* What you should do
Line filter on the word "begin": copy each matching line from the entries.

Stored data

----

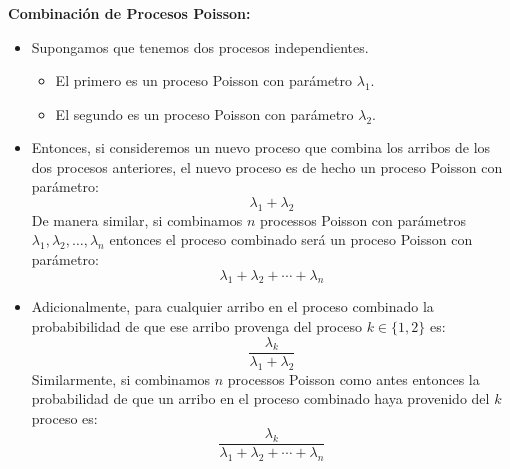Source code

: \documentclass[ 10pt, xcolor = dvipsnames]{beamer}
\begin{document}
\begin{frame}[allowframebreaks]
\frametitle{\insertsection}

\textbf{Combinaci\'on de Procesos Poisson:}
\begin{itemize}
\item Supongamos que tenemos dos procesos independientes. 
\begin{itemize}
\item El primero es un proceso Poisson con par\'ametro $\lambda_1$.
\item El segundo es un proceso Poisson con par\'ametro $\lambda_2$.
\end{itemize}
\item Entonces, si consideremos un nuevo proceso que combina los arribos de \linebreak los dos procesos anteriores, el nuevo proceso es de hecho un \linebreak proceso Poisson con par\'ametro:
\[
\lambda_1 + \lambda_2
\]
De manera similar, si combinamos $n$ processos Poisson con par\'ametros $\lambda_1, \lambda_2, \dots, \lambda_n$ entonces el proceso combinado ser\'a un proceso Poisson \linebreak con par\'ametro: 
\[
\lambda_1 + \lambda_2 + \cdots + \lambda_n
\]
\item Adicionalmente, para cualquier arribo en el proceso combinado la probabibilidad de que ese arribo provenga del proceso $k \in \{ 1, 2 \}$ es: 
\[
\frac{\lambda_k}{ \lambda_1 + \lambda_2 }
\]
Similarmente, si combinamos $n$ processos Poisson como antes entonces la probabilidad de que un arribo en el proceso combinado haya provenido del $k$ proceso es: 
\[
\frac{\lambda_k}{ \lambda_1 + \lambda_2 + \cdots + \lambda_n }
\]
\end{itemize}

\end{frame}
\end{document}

----

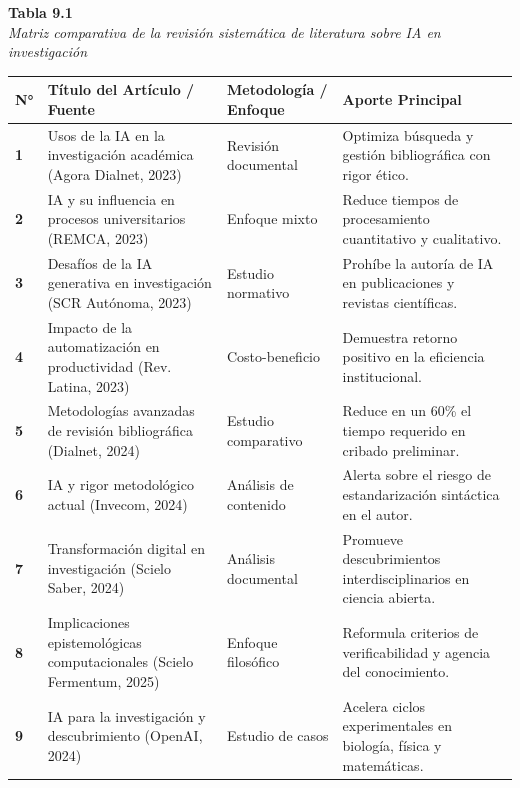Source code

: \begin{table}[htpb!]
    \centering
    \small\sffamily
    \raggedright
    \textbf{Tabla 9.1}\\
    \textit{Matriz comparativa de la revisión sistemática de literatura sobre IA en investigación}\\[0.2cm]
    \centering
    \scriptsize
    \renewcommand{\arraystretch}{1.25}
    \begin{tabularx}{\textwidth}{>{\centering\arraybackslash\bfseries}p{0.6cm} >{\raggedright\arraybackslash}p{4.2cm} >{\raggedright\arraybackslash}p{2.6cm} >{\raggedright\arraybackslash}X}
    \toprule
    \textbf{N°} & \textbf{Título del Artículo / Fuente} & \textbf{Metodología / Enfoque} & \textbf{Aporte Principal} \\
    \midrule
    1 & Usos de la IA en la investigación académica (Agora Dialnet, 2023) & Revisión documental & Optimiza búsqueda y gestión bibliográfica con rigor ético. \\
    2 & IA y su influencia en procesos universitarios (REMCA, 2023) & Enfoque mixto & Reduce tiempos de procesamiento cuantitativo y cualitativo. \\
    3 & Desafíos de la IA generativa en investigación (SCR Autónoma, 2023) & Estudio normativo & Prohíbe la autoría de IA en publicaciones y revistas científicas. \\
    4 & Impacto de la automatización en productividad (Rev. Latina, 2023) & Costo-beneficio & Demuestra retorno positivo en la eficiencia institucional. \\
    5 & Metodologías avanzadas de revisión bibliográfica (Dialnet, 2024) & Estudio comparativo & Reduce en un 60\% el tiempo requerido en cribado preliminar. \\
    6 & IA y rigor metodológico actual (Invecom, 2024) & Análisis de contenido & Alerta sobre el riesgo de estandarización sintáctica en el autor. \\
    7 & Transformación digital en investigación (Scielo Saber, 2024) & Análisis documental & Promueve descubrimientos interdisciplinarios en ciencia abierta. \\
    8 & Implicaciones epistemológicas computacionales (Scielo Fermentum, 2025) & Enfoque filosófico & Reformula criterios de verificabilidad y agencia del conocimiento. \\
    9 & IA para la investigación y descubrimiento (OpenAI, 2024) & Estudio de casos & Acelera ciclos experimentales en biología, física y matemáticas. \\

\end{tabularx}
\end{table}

----

* Answer to this task
\begin{document}
\begin{frame}[allowframebreaks]
\begin{itemize}
\begin{itemize}
: \begin{table}[htpb!]
    \begin{tabularx}{\textwidth}{>{\centering\arraybackslash\bfseries}p{0.6cm} >{\raggedright\arraybackslash}p{4.2cm} >{\raggedright\arraybackslash}p{2.6cm} >{\raggedright\arraybackslash}X}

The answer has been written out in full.